O material dessas narrativas pode ser a história da pintura, tomando o modernismo como ponto de partida, ou a simples relação com as imagens, sendo que Bruno Pacheco nunca impõe um guião ou uma orientação prescritiva. "The Possible Ball" (2009) é uma esfera semelhante a uma bola de pano e tem uma escala quase humana, convidando ao toque, ao movimento do corpo (do espectador). Entretanto, um olhar mais atento descobre imperfeições, inchaços, manchas: o pano é, afinal, um conjunto de telas que o artista recortou, coseu e virou para o interior. Duvidará ele, afinal, das imagens?
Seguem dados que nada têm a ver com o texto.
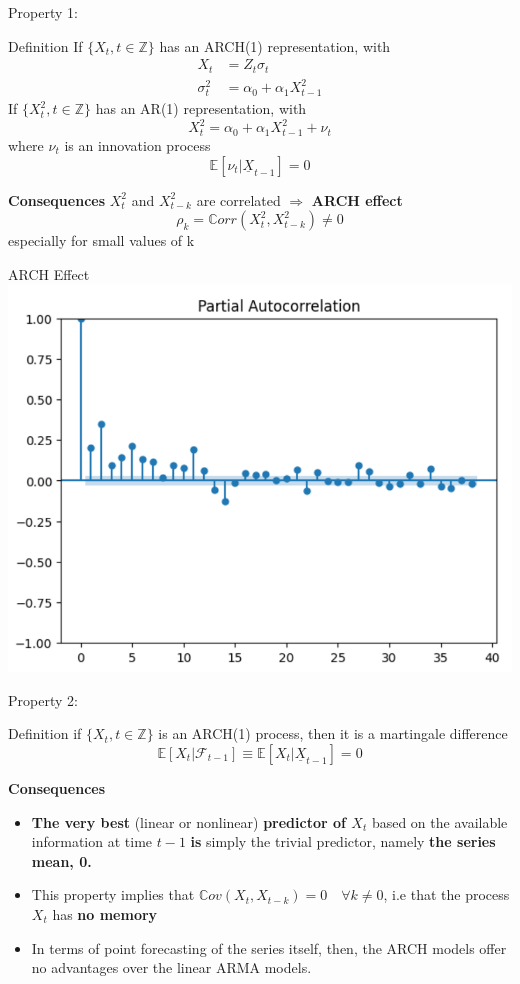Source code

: \documentclass{beamer}
\def\Z{\mathbb{Z}}
\def\Esp{\mathbb{E}}
\def\Cov{\mathbb{C}ov}
\def\Corr{\mathbb{C}orr}
\def\F{\mathcal{F}}
\newcommand{\imfbold}[1]{\textbf{\textcolor{imfblue}{#1}}}
\begin{document}
\begin{frame}{Property 1:}
\begin{block}{Definition}
    If $\{ X_t, t\in\Z\}$ has an ARCH(1) representation, with
    \begin{align*}
        X_t & = Z_t\sigma_t\\
        \sigma_t^2 &= \alpha_0 +\alpha_1X_{t-1}^2
    \end{align*}
If $\{ X_t^2, t\in\Z\}$ has an AR(1) representation, with
$$X_t^2 = \alpha_0 +\alpha_1X_{t-1}^2 + \nu_t$$
where $\nu_t$ is an innovation process 
$$\Esp[\nu_t|\underline{X}_{t-1}] =0$$
\end{block}    
\imfbold{Consequences}
$X_t^2$ and $X_{t-k}^2$ are correlated $\Rightarrow$ \textbf{\color{red} ARCH effect}
$$\rho_k = \Corr(X_t^2, X_{t-k}^2) \neq 0$$
especially for small values of k
\end{frame}

\begin{frame}{ARCH Effect}
\centering
    \includegraphics[width=.8\textwidth]{static/course_3_img/PACF_squared_ret.png}
\end{frame}

\begin{frame}{Property 2:}
    \begin{block}{Definition}
        if $\{ X_t, t\in \Z\}$ is an ARCH(1) process, then it is a martingale difference
        $$\Esp[X_t|\F_{t-1}] \equiv \Esp[X_t|\underline{X}_{t-1}] =0 $$
    \end{block}
    \imfbold{Consequences}
    \begin{itemize}
        \item \textbf{The very best} (linear or nonlinear) \textbf{predictor of $X_t$} based on the available information at time $t-1$  \textbf{is} simply the trivial predictor, namely \textbf{the series mean, 0.}
        \item This property implies that $\Cov(X_t,X_{t-k}) =0\quad \forall k \neq 0$, i.e that the process $X_t$ has \textbf{no memory}
        \item In terms of point forecasting of the series itself, then, the ARCH models offer no advantages over the linear ARMA models.
    \end{itemize}
\end{frame}
\end{document}
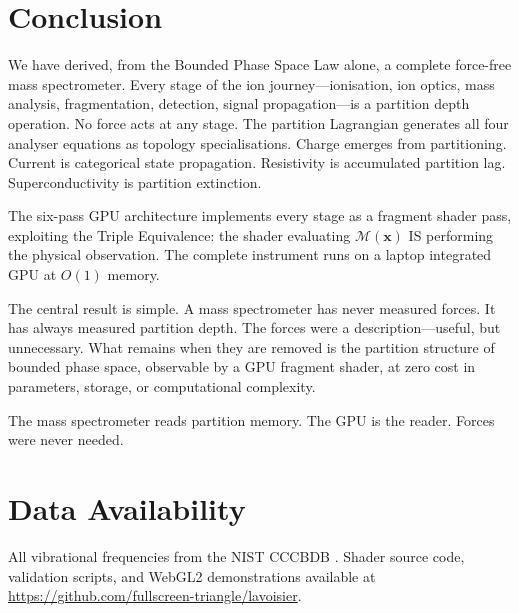 \documentclass[11pt,twocolumn,a4paper]{article}
\theoremstyle{definition}
\theoremstyle{remark}
\newcommand{\Depth}{\mathcal{M}}
\begin{document}
\section{Conclusion}
\label{sec:conclusion}

We have derived, from the Bounded Phase Space Law alone, a complete force-free mass spectrometer. Every stage of the ion journey---ionisation, ion optics, mass analysis, fragmentation, detection, signal propagation---is a partition depth operation. No force acts at any stage. The partition Lagrangian generates all four analyser equations as topology specialisations. Charge emerges from partitioning. Current is categorical state propagation. Resistivity is accumulated partition lag. Superconductivity is partition extinction.

The six-pass GPU architecture implements every stage as a fragment shader pass, exploiting the Triple Equivalence: the shader evaluating $\Depth(\mathbf{x})$ IS performing the physical observation. The complete instrument runs on a laptop integrated GPU at $O(1)$ memory.

The central result is simple. A mass spectrometer has never measured forces. It has always measured partition depth. The forces were a description---useful, but unnecessary. What remains when they are removed is the partition structure of bounded phase space, observable by a GPU fragment shader, at zero cost in parameters, storage, or computational complexity.

The mass spectrometer reads partition memory. The GPU is the reader. Forces were never needed.

\section*{Data Availability}

All vibrational frequencies from the NIST CCCBDB \citep{johnson2022}. Shader source code, validation scripts, and WebGL2 demonstrations available at \url{https://github.com/fullscreen-triangle/lavoisier}.



\end{document}
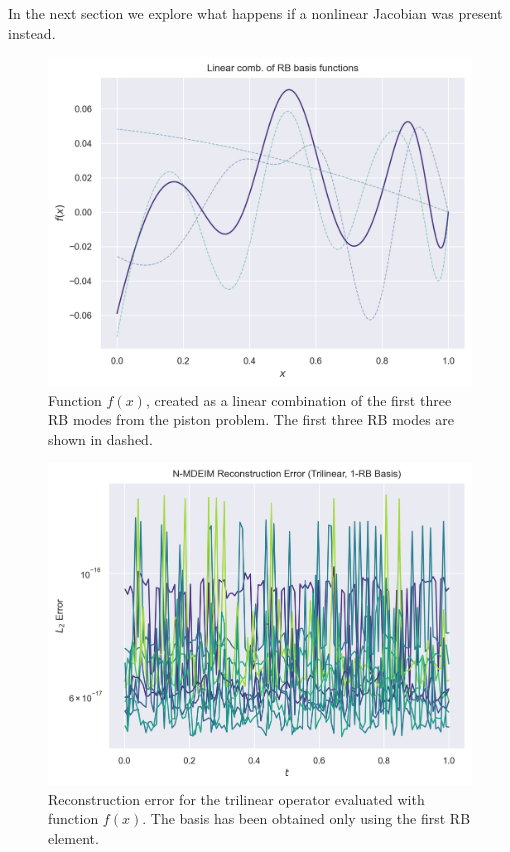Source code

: \documentclass[../../thesis.tex]{subfiles}
\begin{document}
In the next section we explore what happens if a nonlinear Jacobian was present instead.
\begin{figure}[h]
    \includegraphics[width=\columnwidth]{research_project/piston/figures/svd_fourier/linear_combination.png}
    \caption{Function $f(x)$, created as a linear combination of the first three RB modes 
    from the piston problem.
    The first three RB modes are shown in dashed.}
    \label{fig:appendix_rb_linear_combination}
\end{figure}
\begin{figure}[h]
    \includegraphics[width=\columnwidth]{research_project/piston/figures/svd_fourier/trilinear_nonlinear/rb_basis_mdeim_errors_trilinear_num_1.png}
    \caption{Reconstruction error for the trilinear operator evaluated with function $f(x)$.
    The basis has been obtained only using the first RB element.}
    \label{fig:appendix_rb_trilinear_num_1}
\end{figure}
\end{document}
Nem por isso. "Nudists.com" (2009)" e Revelation/Shelter" (2010) mostram, respectivamente, um casal de nudistas e naves espaciais. A alusão ao Jardim do Éden e à vida extraterrestre é inevitável (e daí também as relações que se sugerem com a esfera como representação do mundo), mas o que estas pinturas reivindicam é uma crença na emancipação das imagens. Na sua independência relativamente a convenções e hierarquias.
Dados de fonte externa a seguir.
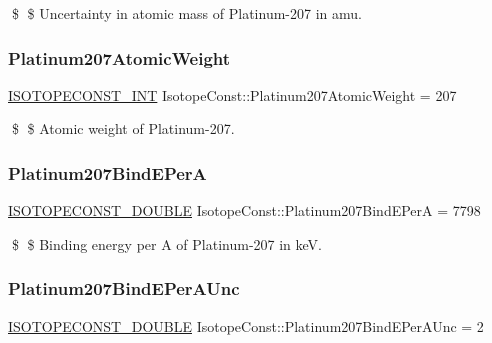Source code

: \$ \$ Uncertainty in atomic mass of Platinum-\/207 in amu. \mbox{\label{group___isotope_const-_platinum-_pt207_ga89ca2a181947d930656b6fb4dd71f2d5}} 
\subsubsection{\texorpdfstring{Platinum207\+Atomic\+Weight}{Platinum207AtomicWeight}}
{\footnotesize\ttfamily \mbox{\hyperlink{group___isotope_const-_macros_ga5f18360b3e99483a35c32d789e62621c}{I\+S\+O\+T\+O\+P\+E\+C\+O\+N\+S\+T\+\_\+\+I\+NT}} Isotope\+Const\+::\+Platinum207\+Atomic\+Weight = 207}

\$ \$ Atomic weight of Platinum-\/207. \mbox{\label{group___isotope_const-_platinum-_pt207_ga53363e21d866e028f3d998eb1b07a14c}} 
\subsubsection{\texorpdfstring{Platinum207\+Bind\+E\+PerA}{Platinum207BindEPerA}}
{\footnotesize\ttfamily \mbox{\hyperlink{group___isotope_const-_macros_ga8f45a7272ce02c0b4c65c44636ed719a}{I\+S\+O\+T\+O\+P\+E\+C\+O\+N\+S\+T\+\_\+\+D\+O\+U\+B\+LE}} Isotope\+Const\+::\+Platinum207\+Bind\+E\+PerA = 7798}

\$ \$ Binding energy per A of Platinum-\/207 in keV. \mbox{\label{group___isotope_const-_platinum-_pt207_gad6f3cf58387f84b5664ef1d31aa0ddb4}} 
\subsubsection{\texorpdfstring{Platinum207\+Bind\+E\+Per\+A\+Unc}{Platinum207BindEPerAUnc}}
{\footnotesize\ttfamily \mbox{\hyperlink{group___isotope_const-_macros_ga8f45a7272ce02c0b4c65c44636ed719a}{I\+S\+O\+T\+O\+P\+E\+C\+O\+N\+S\+T\+\_\+\+D\+O\+U\+B\+LE}} Isotope\+Const\+::\+Platinum207\+Bind\+E\+Per\+A\+Unc = 2}

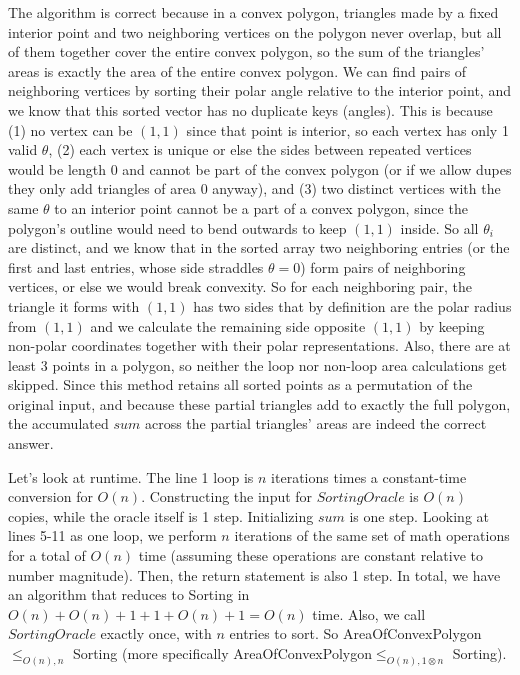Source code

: \documentclass[11pt]{article}
\begin{document}
\begin{enumerate}
\begin{enumerate}
\begin{mysolution}
        \qquad The algorithm is correct because in a convex polygon, triangles made by a fixed interior point and two neighboring vertices on the polygon never overlap, but all of them together cover the entire convex polygon, so the sum of the triangles' areas is exactly the area of the entire convex polygon. We can find pairs of neighboring vertices by sorting their polar angle relative to the interior point, and we know that this sorted vector has no duplicate keys (angles). This is because (1) no vertex can be $(1,1)$ since that point is interior, so each vertex has only 1 valid $\theta$, (2) each vertex is unique or else the sides between repeated vertices would be length 0 and cannot be part of the convex polygon (or if we allow dupes they only add triangles of area 0 anyway), and (3) two distinct vertices with the same $\theta$ to an interior point cannot be a part of a convex polygon, since the polygon's outline would need to bend outwards to keep $(1,1)$ inside. So all $\theta_i$ are distinct, and we know that in the sorted array two neighboring entries (or the first and last entries, whose side straddles $\theta=0$) form pairs of neighboring vertices, or else we would break convexity. So for each neighboring pair, the triangle it forms with $(1,1)$ has two sides that by definition are the polar radius from $(1,1)$ and we calculate the remaining side opposite $(1,1)$ by keeping non-polar coordinates together with their polar representations. Also, there are at least 3 points in a polygon, so neither the loop nor non-loop area calculations get skipped. Since this method retains all sorted points as a permutation of the original input, and because these partial triangles add to exactly the full polygon, the accumulated $sum$ across the partial triangles' areas are indeed the correct answer.
        
        \bigskip
        
        \qquad Let's look at runtime. The line 1 loop is $n$ iterations times a constant-time conversion for $O(n)$. Constructing the input for $SortingOracle$ is $O(n)$ copies, while the oracle itself is 1 step. Initializing $sum$ is one step. Looking at lines 5-11 as one loop, we perform $n$ iterations of the same set of math operations for a total of $O(n)$ time (assuming these operations are constant relative to number magnitude). Then, the  return statement is also 1 step. In total, we have an algorithm that reduces to Sorting in $O(n)+O(n)+1+1+O(n)+1=O(n)$ time. Also, we call $SortingOracle$ exactly once, with $n$ entries to sort. So AreaOfConvexPolygon$\leq_{O(n),n}$ Sorting (more specifically AreaOfConvexPolygon$\leq_{O(n),1\otimes n}$ Sorting).
        \end{mysolution}



\end{enumerate}
\end{enumerate}
\end{document}

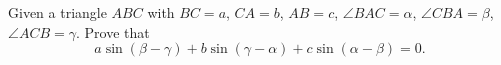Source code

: Given a triangle  $ABC$ with $BC=a$, $CA=b$, $AB=c$, $\angle BAC = \alpha$, $\angle CBA = \beta$, $\angle ACB = \gamma$. Prove that $$ a \sin(\beta-\gamma) + b \sin(\gamma-\alpha) +c\sin(\alpha-\beta) = 0.$$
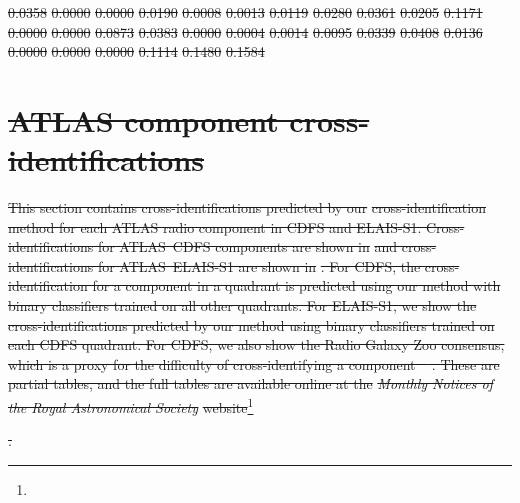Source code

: \documentclass[11pt, a4paper]{book}
\providecommand{\DIFdeltex}[1]{{\protect\color{red}\sout{#1}}}                      %
\providecommand{\DIFdel}[1]{\texorpdfstring{\DIFdeltex{#1}}{}} %
\begin{document}
\DIFdel{0.0358 }%
\DIFdel{0.0000 }%
\DIFdel{0.0000 }%
\DIFdel{0.0190 }%
\DIFdel{0.0008 }%
\DIFdel{0.0013 }%
\DIFdel{0.0119 }%
\DIFdel{0.0280 }%
\DIFdel{0.0361 }%
\DIFdel{0.0205 }%
\DIFdel{0.1171 }%
\DIFdel{0.0000 }%
\DIFdel{0.0000 }%
\DIFdel{0.0873 }%
\DIFdel{0.0383 }%
\DIFdel{0.0000 }%
\DIFdel{0.0004 }%
\DIFdel{0.0014 }%
\DIFdel{0.0095 }%
\DIFdel{0.0339 }%
\DIFdel{0.0408 }%
\DIFdel{0.0136 }%
\DIFdel{0.0000 }%
\DIFdel{0.0000 }%
\DIFdel{0.0000 }%
\DIFdel{0.1114 }%
\DIFdel{0.1480 }%
\DIFdel{0.1584 }%

\section{\DIFdel{ATLAS component cross-identifications}}%
\addtocounter{section}{-1}%

\DIFdel{This section contains cross-identifications predicted by our }%
\DIFdel{cross-identification method for each
  ATLAS radio component in CDFS and ELAIS-S1. Cross-identifications for
  ATLAS~CDFS components are shown in }%
\DIFdel{and
  cross-identifications for ATLAS~ELAIS-S1 are shown in
  }%
\DIFdel{. For CDFS, the cross-identification for a component
  in a quadrant is predicted using our method with binary classifiers trained
  on all other quadrants. For ELAIS-S1, we show the cross-identifications
  predicted by our method using binary classifiers trained on each CDFS
  quadrant. For CDFS, we also show the Radio Galaxy Zoo consensus, which is a
  proxy for the difficulty of cross-identifying a component \mbox{%
\citep{wong21rgz}}\hspace{0pt}%
. These are partial tables, and the full tables are available online at the }\emph{\DIFdel{Monthly Notices of the Royal Astronomical Society}} %
\DIFdel{website}\footnote{%
}%
\addtocounter{footnote}{-1}%
\DIFdel{.
}%
\end{document}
Uma crença que surge retomada nos sete expositores que constituem "R., O., Y., G., B., V.," (2010-2011). Semelhantes aos módulos usados para mostrar posters ou amostras de pavimentos, contêm pinturas sobre papel, e cada um remete para uma das cores do arco-íris. Esta condição surge, aliás, anunciada numa serigrafia em que é possível descobrir a frase que os ingleses usam para fixar essas mesmas cores: "Richard of York Gave Battle in Vain: red, orange, yellow, green, blue, indigo e violet".

Mas regressemos aos módulos. Amovíveis, ocultam e revelam como folhas de um livro e habitam a sala como corpos cuja configuração no espaço depende da acção do espectador. E o que revelam e ocultam? Paisagens, monocromias, objectos, figuração, abstracções. Certas pinturas apresentam um cariz naturalista, outras parecem estudos. Por vezes, vêem-se pinceladas fortes, densidade e carne, ou coisas criadas por gestos discretos, leves. Na mesma série, alguns motivos transformam-se (como uma rapariga de gorro que parece definir a paisagem) ou repetem-se (a série das luvas). E há "zooms", separadores, "fade outs", imagens que entram em conflito com outras imagens.
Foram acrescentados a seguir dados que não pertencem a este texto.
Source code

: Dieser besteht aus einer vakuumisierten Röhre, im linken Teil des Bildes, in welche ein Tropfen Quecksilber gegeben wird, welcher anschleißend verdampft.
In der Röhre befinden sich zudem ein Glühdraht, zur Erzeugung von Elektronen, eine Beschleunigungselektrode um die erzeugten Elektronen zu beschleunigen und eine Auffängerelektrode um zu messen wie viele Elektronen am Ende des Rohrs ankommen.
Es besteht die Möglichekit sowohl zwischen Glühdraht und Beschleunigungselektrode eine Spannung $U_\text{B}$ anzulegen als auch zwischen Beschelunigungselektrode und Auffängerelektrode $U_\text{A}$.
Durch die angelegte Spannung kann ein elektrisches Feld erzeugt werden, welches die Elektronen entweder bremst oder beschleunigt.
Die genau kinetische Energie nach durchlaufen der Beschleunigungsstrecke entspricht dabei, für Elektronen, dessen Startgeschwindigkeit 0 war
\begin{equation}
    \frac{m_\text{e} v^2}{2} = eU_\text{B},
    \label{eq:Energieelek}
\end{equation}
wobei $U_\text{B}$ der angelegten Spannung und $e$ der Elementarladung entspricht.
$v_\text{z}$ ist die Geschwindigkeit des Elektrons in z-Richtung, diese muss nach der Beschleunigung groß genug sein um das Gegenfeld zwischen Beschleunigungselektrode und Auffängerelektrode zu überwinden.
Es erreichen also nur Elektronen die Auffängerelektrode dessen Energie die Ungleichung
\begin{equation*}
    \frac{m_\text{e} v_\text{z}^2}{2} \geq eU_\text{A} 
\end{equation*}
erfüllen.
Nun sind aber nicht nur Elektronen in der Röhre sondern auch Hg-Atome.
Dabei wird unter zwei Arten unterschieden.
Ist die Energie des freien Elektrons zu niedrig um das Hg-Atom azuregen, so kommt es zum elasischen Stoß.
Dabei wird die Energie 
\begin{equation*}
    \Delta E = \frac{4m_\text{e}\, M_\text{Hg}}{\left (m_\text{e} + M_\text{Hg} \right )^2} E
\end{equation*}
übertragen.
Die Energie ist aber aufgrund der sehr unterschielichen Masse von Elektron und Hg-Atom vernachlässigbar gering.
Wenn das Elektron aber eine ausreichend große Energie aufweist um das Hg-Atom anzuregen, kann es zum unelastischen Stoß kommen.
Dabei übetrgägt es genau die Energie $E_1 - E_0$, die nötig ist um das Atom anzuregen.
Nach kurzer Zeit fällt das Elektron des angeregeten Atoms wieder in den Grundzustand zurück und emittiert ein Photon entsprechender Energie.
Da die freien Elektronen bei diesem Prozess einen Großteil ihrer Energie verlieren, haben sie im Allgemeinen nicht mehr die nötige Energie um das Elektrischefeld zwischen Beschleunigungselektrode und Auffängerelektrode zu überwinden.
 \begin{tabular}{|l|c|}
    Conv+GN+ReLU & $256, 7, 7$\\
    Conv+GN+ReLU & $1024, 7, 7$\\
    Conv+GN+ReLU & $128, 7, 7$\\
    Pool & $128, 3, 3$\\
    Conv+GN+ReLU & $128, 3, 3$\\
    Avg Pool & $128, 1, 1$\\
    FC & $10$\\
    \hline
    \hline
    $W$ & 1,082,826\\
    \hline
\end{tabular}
As pinturas de Bruno Pacheco não dizem nada. Mesmo quando rememoram histórias da história da pintura (com alguns dos seus nomes), deixam essa responsabilidade a quem as olha. Veja-se a série "Folding Box", exposta na última sala. São pinturas de caixas de papel que o artista fotografou. Formas geométricas, naturezas-mortas, jogos de luz e de sombras (como em "The Possible Ball"), figuras, corpos. A pintura em acção a partir do real.